The “War to End all Wars” wasn‘t expected to last long. In actuality, it dragged on for four blood-soaked years.
“The Great War,” like wars before and since, spawned colourful slang, some of which is still around today. Some, however, has left the world of slang and entered standard English.
Let’s look at some First World War slang.
A Saturday-night soldier (1917) was a volunteer, not a career military man. In 1916, PBI meant, “poor bloody infantrymen.” By 1916, British troops were calling a hand-grenade, a pineapple.
We still hear, “That’ll be the day,” a quip that arose in the First World War.
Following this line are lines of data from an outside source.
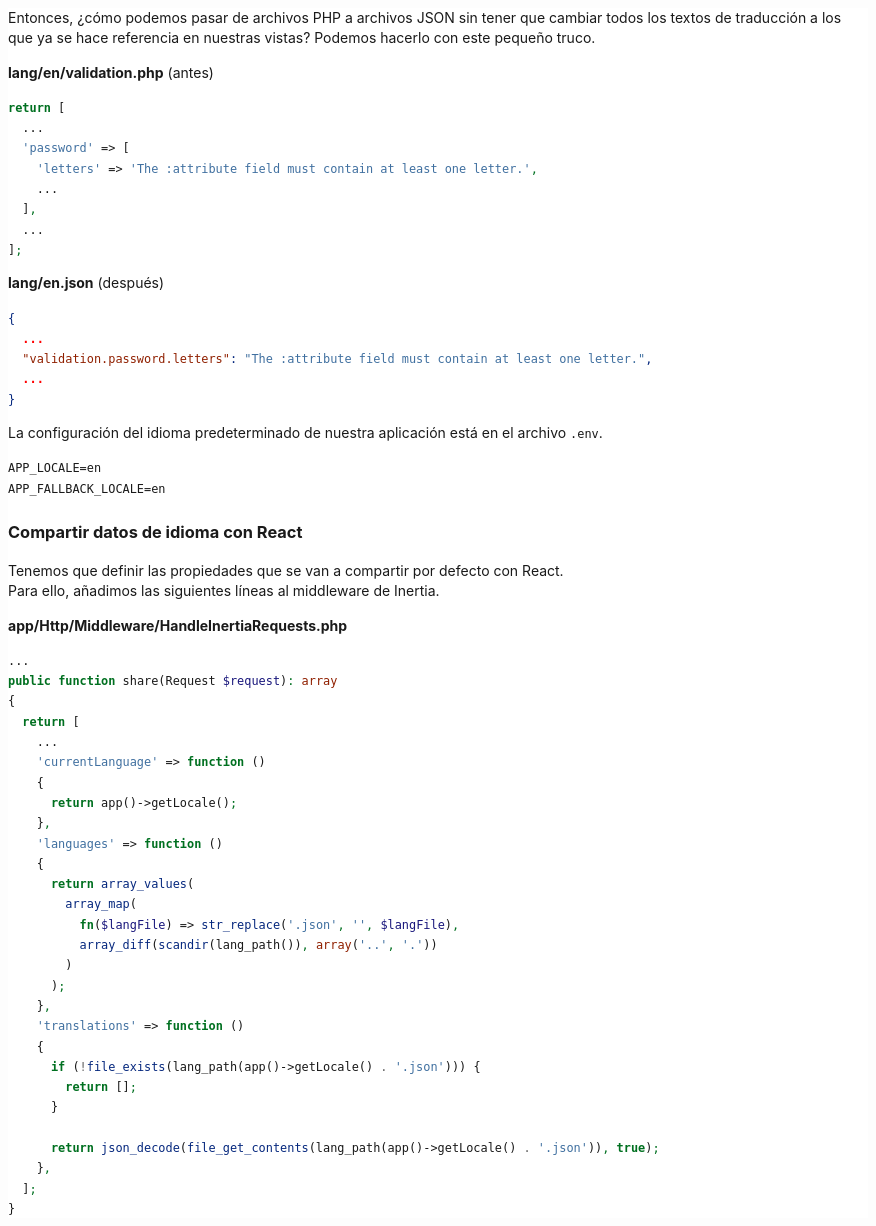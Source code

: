 Entonces, ¿cómo podemos pasar de archivos PHP a archivos JSON sin tener que cambiar todos los textos de traducción a los que ya se hace referencia en nuestras vistas? Podemos hacerlo con este pequeño truco.

**lang/en/validation.php** (antes)
```php
return [
  ...
  'password' => [
    'letters' => 'The :attribute field must contain at least one letter.',
    ...
  ],
  ...
];
```

**lang/en.json** (después)
```json
{
  ...
  "validation.password.letters": "The :attribute field must contain at least one letter.",
  ...
}
```

La configuración del idioma predeterminado de nuestra aplicación está en el archivo `.env`.
```shell
APP_LOCALE=en
APP_FALLBACK_LOCALE=en
```

### Compartir datos de idioma con React
Tenemos que definir las propiedades que se van a compartir por defecto con React.  
Para ello, añadimos las siguientes líneas al middleware de Inertia.

**app/Http/Middleware/HandleInertiaRequests.php**
```php
...
public function share(Request $request): array
{
  return [
    ...
    'currentLanguage' => function ()
    {
      return app()->getLocale();
    },
    'languages' => function ()
    {
      return array_values(
        array_map(
          fn($langFile) => str_replace('.json', '', $langFile),
          array_diff(scandir(lang_path()), array('..', '.'))
        )
      );
    },
    'translations' => function ()
    {
      if (!file_exists(lang_path(app()->getLocale() . '.json'))) {
        return [];
      }

      return json_decode(file_get_contents(lang_path(app()->getLocale() . '.json')), true);
    },
  ];
}
```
Apparently, Prussian officers believed German victory was just around the corner. So, while relaxing in their officers’ quarters, they routinely drank toasts to the “Day of Victory” — der Tag. When the British heard of this, they began to shout across no man’s land, “That’ll be the day!”
Over the top was British Army slang for climbing out of a trench to make an attack. But, going over the top landed soldiers smack into no man’s land, the area separating the opposing trenches.
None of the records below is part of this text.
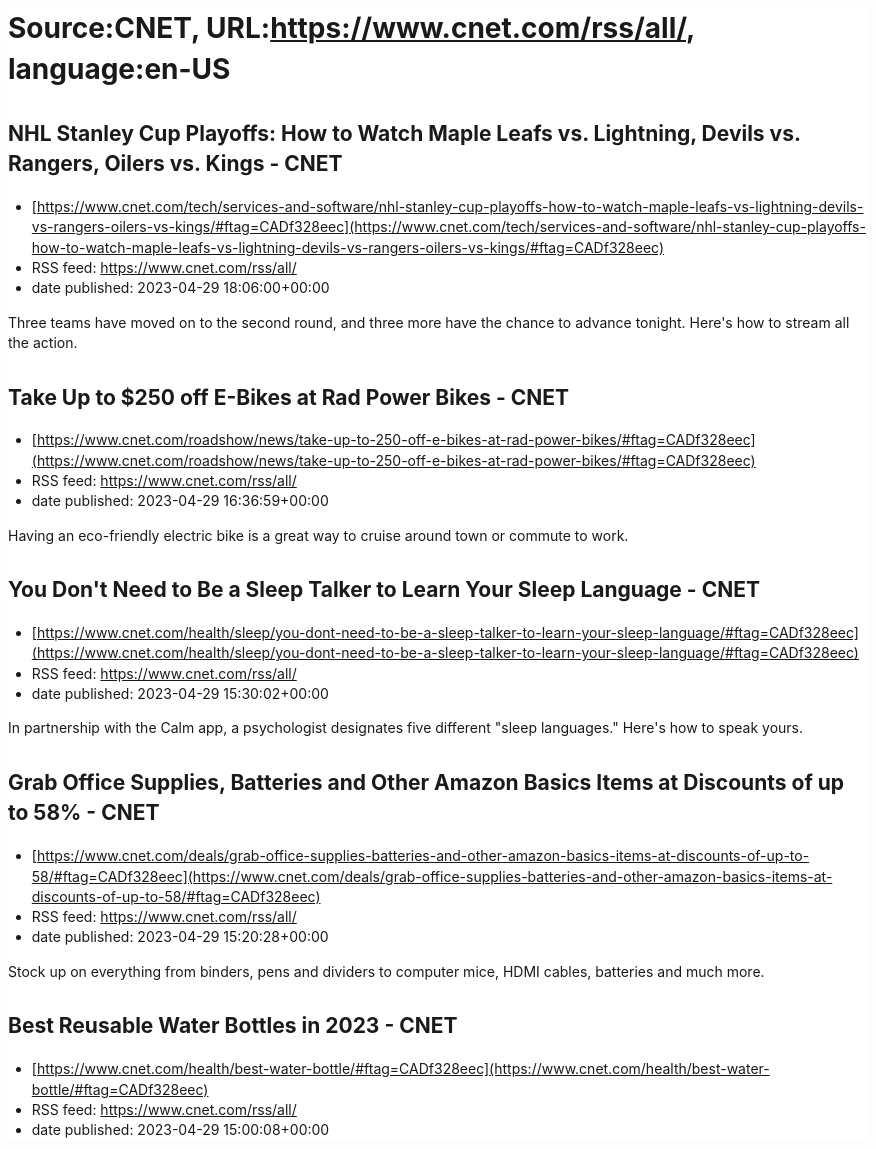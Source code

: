 # Source:CNET, URL:https://www.cnet.com/rss/all/, language:en-US

## NHL Stanley Cup Playoffs: How to Watch Maple Leafs vs. Lightning, Devils vs. Rangers, Oilers vs. Kings     - CNET
 - [https://www.cnet.com/tech/services-and-software/nhl-stanley-cup-playoffs-how-to-watch-maple-leafs-vs-lightning-devils-vs-rangers-oilers-vs-kings/#ftag=CADf328eec](https://www.cnet.com/tech/services-and-software/nhl-stanley-cup-playoffs-how-to-watch-maple-leafs-vs-lightning-devils-vs-rangers-oilers-vs-kings/#ftag=CADf328eec)
 - RSS feed: https://www.cnet.com/rss/all/
 - date published: 2023-04-29 18:06:00+00:00

Three teams have moved on to the second round, and three more have the chance to advance tonight. Here's how to stream all the action.

## Take Up to $250 off E-Bikes at Rad Power Bikes     - CNET
 - [https://www.cnet.com/roadshow/news/take-up-to-250-off-e-bikes-at-rad-power-bikes/#ftag=CADf328eec](https://www.cnet.com/roadshow/news/take-up-to-250-off-e-bikes-at-rad-power-bikes/#ftag=CADf328eec)
 - RSS feed: https://www.cnet.com/rss/all/
 - date published: 2023-04-29 16:36:59+00:00

Having an eco-friendly electric bike is a great way to cruise around town or commute to work.

## You Don't Need to Be a Sleep Talker to Learn Your Sleep Language     - CNET
 - [https://www.cnet.com/health/sleep/you-dont-need-to-be-a-sleep-talker-to-learn-your-sleep-language/#ftag=CADf328eec](https://www.cnet.com/health/sleep/you-dont-need-to-be-a-sleep-talker-to-learn-your-sleep-language/#ftag=CADf328eec)
 - RSS feed: https://www.cnet.com/rss/all/
 - date published: 2023-04-29 15:30:02+00:00

In partnership with the Calm app, a psychologist designates five different "sleep languages." Here's how to speak yours.

## Grab Office Supplies, Batteries and Other Amazon Basics Items at Discounts of up to 58%     - CNET
 - [https://www.cnet.com/deals/grab-office-supplies-batteries-and-other-amazon-basics-items-at-discounts-of-up-to-58/#ftag=CADf328eec](https://www.cnet.com/deals/grab-office-supplies-batteries-and-other-amazon-basics-items-at-discounts-of-up-to-58/#ftag=CADf328eec)
 - RSS feed: https://www.cnet.com/rss/all/
 - date published: 2023-04-29 15:20:28+00:00

Stock up on everything from binders, pens and dividers to computer mice, HDMI cables, batteries and much more.

## Best Reusable Water Bottles in 2023     - CNET
 - [https://www.cnet.com/health/best-water-bottle/#ftag=CADf328eec](https://www.cnet.com/health/best-water-bottle/#ftag=CADf328eec)
 - RSS feed: https://www.cnet.com/rss/all/
 - date published: 2023-04-29 15:00:08+00:00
No man’s land didn’t originate during the war. Centuries old, it wasn’t at first war-related. Rather, it described another kind of death — the place of execution outside London’s walls. Today, that first meaning is long-forgotten. No man’s land evokes only a war-field.
Blighty (England; home) evolved from bilayati, Urdu for “foreign.” It began as Indian Army slang for “British troops in India.” Cushy is from the Hindi khush (pleasure). Soldiers referred to cushy jobs, or, cushy billets.
Several terms are American in origin, even though the U.S. stayed neutral until April 1917. Blooey, gob, bozo, buck private, dog tag and boot camp, all originate with Americans.
Gob (ordinary seaman) is dated to 1915. Boot camp (1916) was a centre where navy and marine recruits received initial training. Blooey described the sound of an explosion. A bozo was a fool, while a buck private was a soldier “bucking” for promotion. Dog tag, now universally used for “identification disc,” was first used by U.S. soldiers.
Soldiers from Down Under (Anzacs) also contributed to First World War slang. Blitheral (very drunk) and blink (cigarette butt) are two examples. Anzac soup was a shell-hole filled with blood and water. A body snatcher was a “stretcher bearer.”
Canadian war slang, all of it undated, includes silent death, the practice of quietly and surreptitiously waiting at night for a German patrol to pass by. Canadian waterproof boots were called larrigans. Cheese became Massey-Harris. French-Canadians gave us cagnat (cagna) meaning, “trench.”
Big Bertha was the nickname for German howitzers that bombed Belgium in 1914. This phrase, still used today in sports, now means, “an impressive serve” in tennis, and a “great kick” in rugby. Oil can (1917) referred to a German mortar bomb. Cock-up (error; screw-up) originated between 1914 and 1918.
The war, itself, gathered a few slangy nicknames. Anzacs called it, The Big Snarl, or, The Big Stoush. Americans called it, The Big Stunt. Worldwide, this conflict was known as “The World War,” called that because it was the first war ever to involve countries from the continents of Asia, Africa, Australia, Europe, South America and North America.